* **EXERCISE DESCRIPTION**: The lines you return must be all those in the data that hold the string "Theorem".

[Source texts of formatted documents]
________
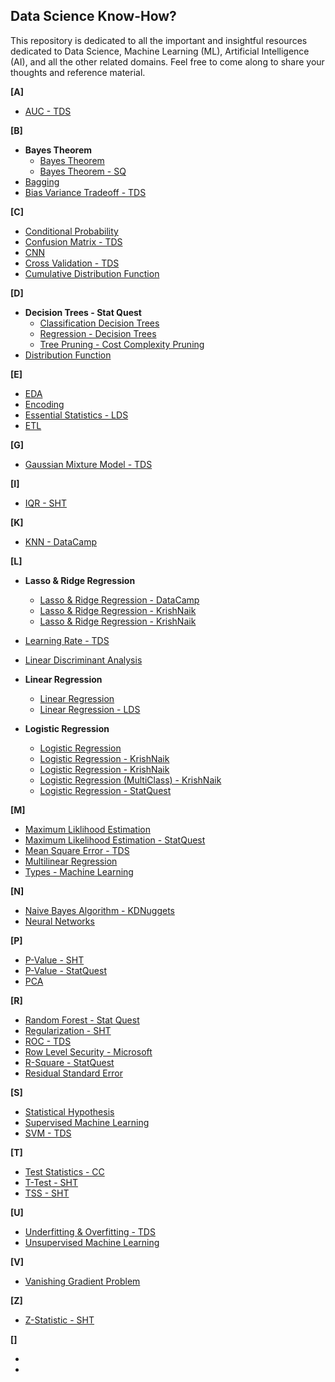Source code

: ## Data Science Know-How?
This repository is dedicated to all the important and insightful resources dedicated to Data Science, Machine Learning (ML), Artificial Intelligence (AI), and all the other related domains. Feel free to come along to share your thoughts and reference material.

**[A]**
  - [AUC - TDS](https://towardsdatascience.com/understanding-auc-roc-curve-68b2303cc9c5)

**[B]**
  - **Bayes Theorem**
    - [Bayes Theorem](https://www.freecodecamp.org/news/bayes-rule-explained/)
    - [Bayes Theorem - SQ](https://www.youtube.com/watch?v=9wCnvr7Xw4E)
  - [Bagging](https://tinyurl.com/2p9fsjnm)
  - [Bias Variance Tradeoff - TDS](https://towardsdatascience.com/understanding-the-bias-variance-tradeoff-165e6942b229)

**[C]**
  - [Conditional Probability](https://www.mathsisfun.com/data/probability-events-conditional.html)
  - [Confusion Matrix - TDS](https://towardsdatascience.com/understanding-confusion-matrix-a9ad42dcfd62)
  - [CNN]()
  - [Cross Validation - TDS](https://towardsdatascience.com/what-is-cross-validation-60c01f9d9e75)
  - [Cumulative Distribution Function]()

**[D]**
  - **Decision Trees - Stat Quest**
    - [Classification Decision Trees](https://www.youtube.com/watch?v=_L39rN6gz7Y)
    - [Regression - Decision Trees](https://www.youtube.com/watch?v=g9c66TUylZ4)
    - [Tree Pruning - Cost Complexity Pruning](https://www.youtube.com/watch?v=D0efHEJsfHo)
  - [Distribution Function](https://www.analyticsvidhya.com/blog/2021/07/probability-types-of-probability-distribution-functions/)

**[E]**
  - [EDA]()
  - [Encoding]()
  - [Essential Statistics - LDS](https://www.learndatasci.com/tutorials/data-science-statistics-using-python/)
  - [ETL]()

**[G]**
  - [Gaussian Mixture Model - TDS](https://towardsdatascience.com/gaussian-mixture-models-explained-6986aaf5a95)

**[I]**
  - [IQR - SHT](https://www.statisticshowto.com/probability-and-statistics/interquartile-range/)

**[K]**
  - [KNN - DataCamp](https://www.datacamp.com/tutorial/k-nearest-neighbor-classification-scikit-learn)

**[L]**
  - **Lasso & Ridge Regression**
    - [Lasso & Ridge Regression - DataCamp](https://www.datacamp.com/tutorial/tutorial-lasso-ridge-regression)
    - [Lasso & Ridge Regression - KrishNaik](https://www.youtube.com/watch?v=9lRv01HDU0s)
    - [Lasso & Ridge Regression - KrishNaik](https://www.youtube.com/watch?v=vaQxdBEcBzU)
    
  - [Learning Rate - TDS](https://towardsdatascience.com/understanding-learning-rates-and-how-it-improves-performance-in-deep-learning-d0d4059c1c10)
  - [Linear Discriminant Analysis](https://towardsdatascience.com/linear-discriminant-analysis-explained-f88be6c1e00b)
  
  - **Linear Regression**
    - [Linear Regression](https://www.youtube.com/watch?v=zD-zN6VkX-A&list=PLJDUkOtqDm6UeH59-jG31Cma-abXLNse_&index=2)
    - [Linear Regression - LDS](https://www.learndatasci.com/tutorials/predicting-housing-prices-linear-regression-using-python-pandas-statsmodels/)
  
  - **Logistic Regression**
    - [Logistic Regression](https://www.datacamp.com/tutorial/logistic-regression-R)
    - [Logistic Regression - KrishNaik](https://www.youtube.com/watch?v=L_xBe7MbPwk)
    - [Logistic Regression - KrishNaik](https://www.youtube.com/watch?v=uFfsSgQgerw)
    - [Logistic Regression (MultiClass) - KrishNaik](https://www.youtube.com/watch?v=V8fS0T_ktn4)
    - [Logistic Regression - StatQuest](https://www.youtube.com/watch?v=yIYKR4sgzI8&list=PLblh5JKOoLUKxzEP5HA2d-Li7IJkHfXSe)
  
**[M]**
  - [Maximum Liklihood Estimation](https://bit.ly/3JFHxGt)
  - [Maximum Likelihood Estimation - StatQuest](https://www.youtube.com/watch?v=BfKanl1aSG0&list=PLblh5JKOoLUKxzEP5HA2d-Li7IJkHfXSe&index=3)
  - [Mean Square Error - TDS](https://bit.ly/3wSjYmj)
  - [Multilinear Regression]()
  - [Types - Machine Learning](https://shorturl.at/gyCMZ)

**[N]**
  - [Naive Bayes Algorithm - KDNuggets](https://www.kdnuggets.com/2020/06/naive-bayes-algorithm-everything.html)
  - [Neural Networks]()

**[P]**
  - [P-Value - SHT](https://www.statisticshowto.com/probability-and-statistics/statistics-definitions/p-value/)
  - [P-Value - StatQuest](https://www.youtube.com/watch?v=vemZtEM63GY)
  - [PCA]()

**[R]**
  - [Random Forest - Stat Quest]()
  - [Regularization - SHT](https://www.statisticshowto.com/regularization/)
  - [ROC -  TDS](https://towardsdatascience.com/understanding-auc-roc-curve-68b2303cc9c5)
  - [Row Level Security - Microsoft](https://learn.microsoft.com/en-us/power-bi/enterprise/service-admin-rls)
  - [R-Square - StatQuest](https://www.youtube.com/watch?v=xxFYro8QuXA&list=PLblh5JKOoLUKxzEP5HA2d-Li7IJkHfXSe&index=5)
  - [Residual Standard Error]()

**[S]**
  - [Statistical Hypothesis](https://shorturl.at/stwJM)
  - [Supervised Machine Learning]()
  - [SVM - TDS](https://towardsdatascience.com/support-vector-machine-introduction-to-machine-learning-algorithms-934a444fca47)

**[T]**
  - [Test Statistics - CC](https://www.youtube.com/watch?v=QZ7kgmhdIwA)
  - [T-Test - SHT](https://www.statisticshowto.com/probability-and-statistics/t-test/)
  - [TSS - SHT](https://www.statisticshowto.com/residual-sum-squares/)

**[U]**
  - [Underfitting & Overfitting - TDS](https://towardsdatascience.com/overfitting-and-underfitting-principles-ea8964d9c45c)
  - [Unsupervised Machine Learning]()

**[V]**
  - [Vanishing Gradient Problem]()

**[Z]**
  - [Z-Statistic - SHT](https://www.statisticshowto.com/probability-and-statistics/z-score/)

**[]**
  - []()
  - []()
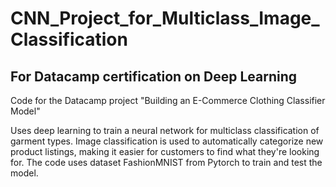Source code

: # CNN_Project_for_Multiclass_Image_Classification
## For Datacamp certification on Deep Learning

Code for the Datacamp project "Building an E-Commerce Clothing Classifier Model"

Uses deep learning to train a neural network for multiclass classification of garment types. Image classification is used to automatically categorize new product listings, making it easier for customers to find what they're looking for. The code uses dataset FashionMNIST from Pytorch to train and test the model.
________
* **SOLUTION FOR THIS PROBLEM**:
  - **Bayes Theorem**
    - [Bayes Theorem](https://www.freecodecamp.org/news/bayes-rule-explained/)
    - [Bayes Theorem - SQ](https://www.youtube.com/watch?v=9wCnvr7Xw4E)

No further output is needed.